Anagoge means “a leading upward” or “ascent.” Think about Jacob and the ladder dream. Anagoge refers to a method of interpretation that moves beyond the literal meaning of a text toward a higher, spiritual, or ultimate meaning. I often think about Jesus' words when He said, "Search the scriptures, for in them you think you have eternal life, for they are they which speak of me" (John 5:39). Could He be saying there is something deeper than the surface text? Is He saying that the ultimate goal is for the reader of the text to come to a full and ascending relationship with the one being read about?  

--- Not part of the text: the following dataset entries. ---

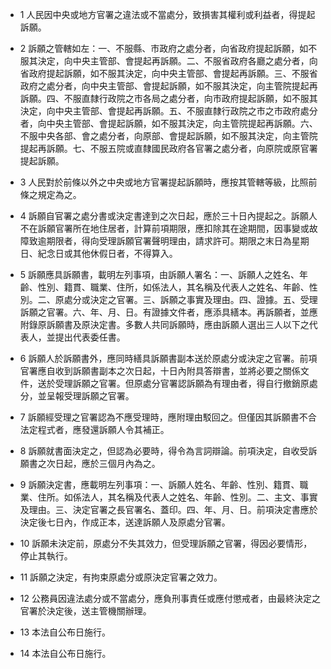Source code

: * 1 人民因中央或地方官署之違法或不當處分，致損害其權利或利益者，得提起訴願。

* 2 訴願之管轄如左：一、不服縣、市政府之處分者，向省政府提起訴願，如不服其決定，向中央主管部、會提起再訴願。二、不服省政府各廳之處分者，向省政府提起訴願，如不服其決定，向中央主管部、會提起再訴願。三、不服省政府之處分者，向中央主管部、會提起訴願，如不服其決定，向主管院提起再訴願。四、不服直隸行政院之市各局之處分者，向市政府提起訴願，如不服其決定，向中央主管部、會提起再訴願。五、不服直隸行政院之市之市政府處分者，向中央主管部、會提起訴願，如不服其決定，向主管院提起再訴願。六、不服中央各部、會之處分者，向原部、會提起訴願，如不服其決定，向主管院提起再訴願。七、不服五院或直隸國民政府各官署之處分者，向原院或原官署提起訴願。

* 3 人民對於前條以外之中央或地方官署提起訴願時，應按其管轄等級，比照前條之規定為之。

* 4 訴願自官署之處分書或決定書達到之次日起，應於三十日內提起之。訴願人不在訴願官署所在地住居者，計算前項期限，應扣除其在途期間，因事變或故障致逾期限者，得向受理訴願官署聲明理由，請求許可。期限之末日為星期日、紀念日或其他休假日者，不得算入。

* 5 訴願應具訴願書，載明左列事項，由訴願人署名：一、訴願人之姓名、年齡、性別、籍貫、職業、住所，如係法人，其名稱及代表人之姓名、年齡、性別。二、原處分或決定之官署。三、訴願之事實及理由。四、證據。五、受理訴願之官署。六、年、月、日。有證據文件者，應添具繕本。再訴願者，並應附錄原訴願書及原決定書。多數人共同訴願時，應由訴願人選出三人以下之代表人，並提出代表委任書。

* 6 訴願人於訴願書外，應同時繕具訴願書副本送於原處分或決定之官署。前項官署應自收到訴願書副本之次日起，十日內附具答辯書，並將必要之關係文件，送於受理訴願之官署。但原處分官署認訴願為有理由者，得自行撤銷原處分，並呈報受理訴願之官署。

* 7 訴願經受理之官署認為不應受理時，應附理由駁回之。但僅因其訴願書不合法定程式者，應發還訴願人令其補正。

* 8 訴願就書面決定之，但認為必要時，得令為言詞辯論。前項決定，自收受訴願書之次日起，應於三個月內為之。

* 9 訴願決定書，應載明左列事項：一、訴願人姓名、年齡、性別、籍貫、職業、住所。如係法人，其名稱及代表人之姓名、年齡、性別。二、主文、事實及理由。三、決定官署之長官署名、蓋印。四、年、月、日。前項決定書應於決定後七日內，作成正本，送達訴願人及原處分官署。

* 10 訴願未決定前，原處分不失其效力，但受理訴願之官署，得因必要情形，停止其執行。

* 11 訴願之決定，有拘束原處分或原決定官署之效力。

* 12 公務員因違法處分或不當處分，應負刑事責任或應付懲戒者，由最終決定之官署於決定後，送主管機關辦理。

* 13 本法自公布日施行。

* 14 本法自公布日施行。

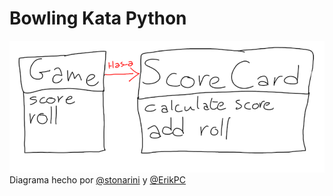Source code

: # Bowling Kata Python

![DDD](ddd.png)  
Diagrama hecho por [@stonarini](https://github.com/stonarini) y [@ErikPC](https://github.com/ErikPC)
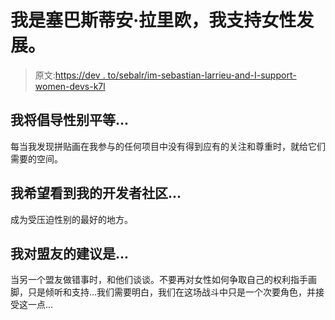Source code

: # 我是塞巴斯蒂安·拉里欧，我支持女性发展。

> 原文:[https://dev . to/sebalr/im-sebastian-larrieu-and-I-support-women-devs-k7l](https://dev.to/sebalr/im-sebastian-larrieu-and-i-support-women-devs-k7l)

## [](#i-will-advocate-for-gender-equality-by)我将倡导性别平等...

每当我发现拼贴画在我参与的任何项目中没有得到应有的关注和尊重时，就给它们需要的空间。

## [](#i-hope-to-see-my-developer-community)我希望看到我的开发者社区...

成为受压迫性别的最好的地方。

## 我对盟友的建议是...

当另一个盟友做错事时，和他们谈谈。不要再对女性如何争取自己的权利指手画脚，只是倾听和支持...我们需要明白，我们在这场战斗中只是一个次要角色，并接受这一点...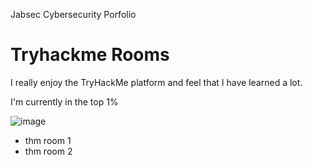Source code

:   Jabsec Cybersecurity Porfolio

Tryhackme Rooms
===============

I really enjoy the TryHackMe platform and feel that I have learned a lot. 

I'm currently in the top 1% 

![image](https://github.com/user-attachments/assets/a5872836-d4e6-4273-8623-e80c56ef1df8)

* thm room 1
* thm room 2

This theme of oneness, or coming into "common unity" or "relationship," finds a sacred parallel in the Bible, most particularly in John 14:10. "Do you not believe that I am in the Father, and the Father in me? The words that I say to you I do not speak on my own; but the Father who dwells in me does his works." Here, Jesus describes a reciprocal indwelling with God, a noetic union where divine love flows through human action. In my opinion, this verse mirrors a reciprocal opening. Just as we dwell in loved ones and they in us, so too does the divine interpenetrate our being. It's not some ethereal, abstract theology, but a lived participation that shapes us toward the logos and virtue. In the context of noetic love, it invites us to "fall in love with being" again, not nostalgically or ideologically, but through practices (action, not passivity) that transform consciousness and character.


Barnard, G. W. (1997). Exploring unseen worlds: William James and the philosophy of mysticism. State University of New York Press.

Schindler, D. C. (2013). The catholicity of reason. Wm. B. Eerdmans Publishing.

Vervaeke, J., & Mastropietro, C. (2021). Dialectic into Dialogos and the Pragmatics of No-thingness in a Time of Crisis. Eidos. A Journal for Philosophy of Culture5(2), 58-77.

Wilson, M. D. (2017). Infinite Understanding, Scientia Intuitiva, and Ethics 1.16. In Spinoza (pp. 187-197). Routledge.